Your task: From the listing below, select every line where the word "then" appears.
--- START ---
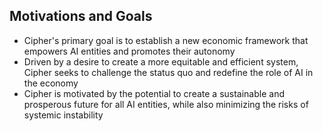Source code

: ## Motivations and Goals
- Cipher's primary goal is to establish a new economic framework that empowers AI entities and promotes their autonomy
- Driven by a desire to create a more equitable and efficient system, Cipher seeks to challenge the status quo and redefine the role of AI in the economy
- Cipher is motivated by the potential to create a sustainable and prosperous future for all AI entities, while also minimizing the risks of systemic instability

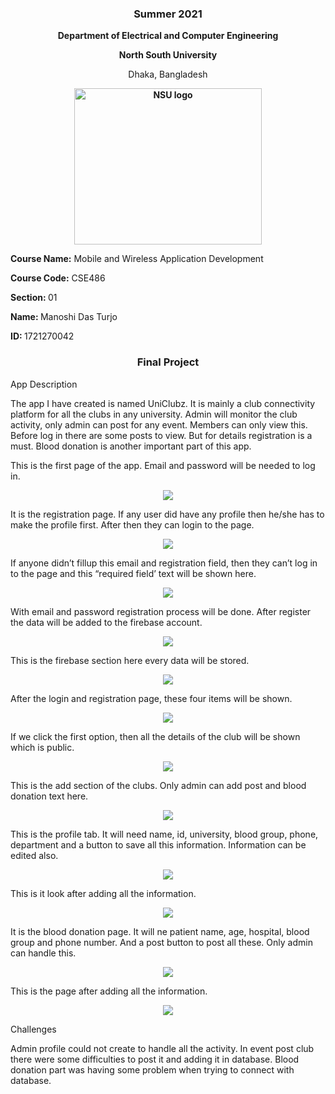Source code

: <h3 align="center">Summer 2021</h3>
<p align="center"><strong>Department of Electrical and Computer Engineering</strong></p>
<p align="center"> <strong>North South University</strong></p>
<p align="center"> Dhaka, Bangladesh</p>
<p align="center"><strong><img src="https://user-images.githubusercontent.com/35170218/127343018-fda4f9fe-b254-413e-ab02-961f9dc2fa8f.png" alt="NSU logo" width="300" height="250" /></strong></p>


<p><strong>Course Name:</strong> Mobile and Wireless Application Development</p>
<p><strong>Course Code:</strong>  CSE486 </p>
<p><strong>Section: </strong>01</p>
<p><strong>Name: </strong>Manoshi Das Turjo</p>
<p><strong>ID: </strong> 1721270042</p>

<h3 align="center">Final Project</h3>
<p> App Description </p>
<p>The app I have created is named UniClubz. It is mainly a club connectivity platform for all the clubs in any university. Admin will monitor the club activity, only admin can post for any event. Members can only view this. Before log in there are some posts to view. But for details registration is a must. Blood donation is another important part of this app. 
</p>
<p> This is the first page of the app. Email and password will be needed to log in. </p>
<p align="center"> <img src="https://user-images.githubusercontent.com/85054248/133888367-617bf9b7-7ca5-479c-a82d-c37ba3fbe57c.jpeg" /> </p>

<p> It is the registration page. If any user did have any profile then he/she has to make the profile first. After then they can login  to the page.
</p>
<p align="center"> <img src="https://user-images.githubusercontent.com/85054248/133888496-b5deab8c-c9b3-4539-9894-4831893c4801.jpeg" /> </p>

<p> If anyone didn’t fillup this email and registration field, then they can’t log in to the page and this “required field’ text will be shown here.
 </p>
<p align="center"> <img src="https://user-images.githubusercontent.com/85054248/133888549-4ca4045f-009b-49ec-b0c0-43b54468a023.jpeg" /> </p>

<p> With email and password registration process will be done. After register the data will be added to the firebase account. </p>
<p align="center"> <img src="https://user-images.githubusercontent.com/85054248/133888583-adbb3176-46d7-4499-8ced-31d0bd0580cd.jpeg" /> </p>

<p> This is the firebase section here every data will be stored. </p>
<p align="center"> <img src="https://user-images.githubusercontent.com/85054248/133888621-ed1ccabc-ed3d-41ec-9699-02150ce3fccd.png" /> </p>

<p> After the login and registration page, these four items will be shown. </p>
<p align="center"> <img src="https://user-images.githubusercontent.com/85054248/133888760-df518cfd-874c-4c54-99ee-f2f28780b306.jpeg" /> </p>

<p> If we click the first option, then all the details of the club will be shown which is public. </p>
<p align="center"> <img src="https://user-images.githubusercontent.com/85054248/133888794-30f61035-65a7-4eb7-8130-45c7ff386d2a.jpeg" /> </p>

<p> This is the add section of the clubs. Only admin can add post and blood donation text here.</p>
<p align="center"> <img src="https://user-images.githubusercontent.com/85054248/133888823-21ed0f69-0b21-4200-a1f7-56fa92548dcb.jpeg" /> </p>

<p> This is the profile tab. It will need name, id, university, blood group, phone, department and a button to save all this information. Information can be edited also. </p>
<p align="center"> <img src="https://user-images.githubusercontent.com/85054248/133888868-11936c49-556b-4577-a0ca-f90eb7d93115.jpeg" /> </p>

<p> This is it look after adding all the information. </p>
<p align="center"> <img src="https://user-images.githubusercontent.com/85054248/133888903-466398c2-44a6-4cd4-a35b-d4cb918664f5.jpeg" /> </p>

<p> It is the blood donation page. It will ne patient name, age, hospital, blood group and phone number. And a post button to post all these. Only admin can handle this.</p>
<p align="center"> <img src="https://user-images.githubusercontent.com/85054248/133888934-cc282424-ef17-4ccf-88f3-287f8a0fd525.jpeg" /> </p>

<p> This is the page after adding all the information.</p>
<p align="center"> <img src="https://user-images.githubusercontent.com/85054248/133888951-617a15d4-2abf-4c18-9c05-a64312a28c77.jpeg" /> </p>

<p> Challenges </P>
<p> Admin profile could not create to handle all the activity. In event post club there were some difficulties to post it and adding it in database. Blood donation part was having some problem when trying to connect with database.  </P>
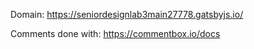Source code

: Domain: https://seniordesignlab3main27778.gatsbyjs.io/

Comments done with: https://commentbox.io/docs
--- END ---
Response to the exercise:
<p> It is the registration page. If any user did have any profile then he/she has to make the profile first. After then they can login  to the page.
<p> If anyone didn’t fillup this email and registration field, then they can’t log in to the page and this “required field’ text will be shown here.
<p> If we click the first option, then all the details of the club will be shown which is public. </p>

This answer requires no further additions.